Lo encontramos por casualidad, porque me interesaba curiosear una zona. Cuando quisimos darnos cuenta, habíamos metido el coche de alquiler en un camino de cabras que atraviesa un bosque. Un camino de tierra, piedras, polvo y unos baches y socavones que nos convencieron para dejar aparcado el vehículo y continuar a pie. Un silencio sepulcral dominaba el bosque. No se veía rastro de personas o animales, y, tras varios minutos de andar, estuve tentado de dar la vuelta y volver por donde habíamos venido, pues aquel sendero sin asfaltar no parecía conducir a ningún sitio con agua. Fue en ese instante de duda, como manda el azar, cuando se acercó una pareja de italianos en una moto. Les paré para preguntarles si por allí cerca había algún rincón para bañarse. El hombre asintió con la cabeza y dijo en castellano con acento: “Una cala. Pequeñita. Buena”. Y levantó los pulgares. Desde donde dejamos el coche hasta la diminuta playa había un kilómetro, más o menos. El paraje me dejó boquiabierto. Un recodo de arena, rocas y acantilados y pequeñas grutas hechas en la piedra que me recordó a las películas de piratas. En la arena había dos o tres personas y un perro. Los primeros tomaban el sol totalmente desnudos. Ya dije que no hay diferencia entre playas nudistas y no nudistas. Ahora son mixtas, creo yo. Fuimos a las rocas. Había dos señoras.

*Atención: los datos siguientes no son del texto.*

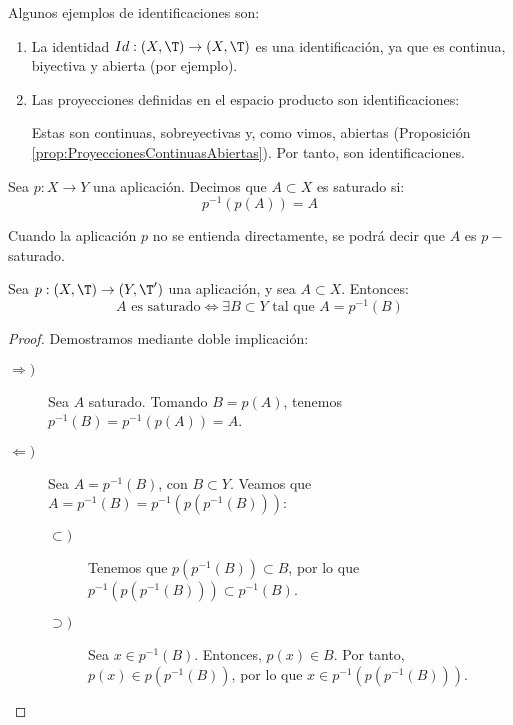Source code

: \begin{ejemplo} Algunos ejemplos de identificaciones son:
\begin{enumerate}
    \item La identidad $Id:(X,\T)\to (X,\T)$ es una identificación, ya que es continua, biyectiva y abierta (por ejemplo).
    \item Las proyecciones definidas en el espacio producto son identificaciones:

        Estas son continuas, sobreyectivas y, como vimos, abiertas (Proposición \ref{prop:ProyeccionesContinuasAbiertas}). Por tanto, son identificaciones.
\end{enumerate}
\end{ejemplo}


\begin{definicion}
    Sea $p:X\to Y$ una aplicación. Decimos que $A\subset X$ es saturado si:
    \begin{equation*}
        p^{-1}(p(A))=A
    \end{equation*}

    Cuando la aplicación $p$ no se entienda directamente, se podrá decir que $A$ es $p-$saturado.
\end{definicion}
\begin{prop}
    Sea $p:(X,\T)\to (Y,\T')$ una aplicación, y sea $A\subset X$. Entonces:
    \begin{equation*}
        A \text{ es saturado} \Longleftrightarrow \exists B\subset Y \text{ tal que } A=p^{-1}(B)
    \end{equation*}
\end{prop}
\begin{proof}
    Demostramos mediante doble implicación:
    \begin{description}
        \item[$\Longrightarrow)$] Sea $A$ saturado. Tomando $B=p(A)$, tenemos $p^{-1}(B)=p^{-1}(p(A))=A$.
        \item[$\Longleftarrow)$] Sea $A=p^{-1}(B)$, con $B\subset Y$. Veamos que $A=p^{-1}(B) = p^{-1}(p(p^{-1}(B)))$:
        \begin{description}
            \item[$\subset)$] Tenemos que $p(p^{-1}(B))\subset B$, por lo que
            $p^{-1}(p(p^{-1}(B)))\subset p^{-1}(B)$.

            \item[$\supset)$] Sea $x\in p^{-1}(B)$. Entonces,
            $p(x)\in B$. Por tanto, $p(x)\in p(p^{-1}(B))$, por lo que
            $x\in p^{-1}(p(p^{-1}(B)))$.
        \end{description}
    \end{description}
\end{proof}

Una de ellas había hecho un desnudo integral. La otra permanecía en bañador de dos piezas, junto a quien me pareció su hijo. No había barcos que hubieran echado el ancla por allí. Ni chiringuitos ni hoteles ni vendedores ni excursiones de guiris. Sólo dos o tres casas se divisaban a lo lejos, sobre una colina.
El entorno era puro y libre. Pero lo mejor fue el silencio. Un silencio absoluto. Sólo se oían las olas lamiendo las orillas, y apenas se notaba. Nada más. El perro miraba el mar. La gente no hablaba. Y nosotros tuvimos que hacerlo en susurros, como si compartiéramos un secreto. Las aguas eran cristalinas y se veía el fondo. De vez en cuando aparecía una mujer mayor, o una pareja, y en silencio se tumbaban en las rocas y luego se iban a bañar. Hacia la hora de comer apareció más gente. Pero sólo algún niño y algún fulano hablaban en voz alta. Al día siguiente me propuse pisar aquel recodo de cuento antes que nadie, para inflarme de pureza y soledad. Logramos llegar a las diez de la mañana. No había nadie. Luego apareció una señora. Y hacia la una nos fuimos, porque se coló en el lugar más gente que, como nosotros, parecía haber descubierto el sitio por accidente. La mitad eran nudistas. La próxima vez que vaya a la isla, trataré de hacerlo fuera de los meses de verano. Disfrutaré el doble.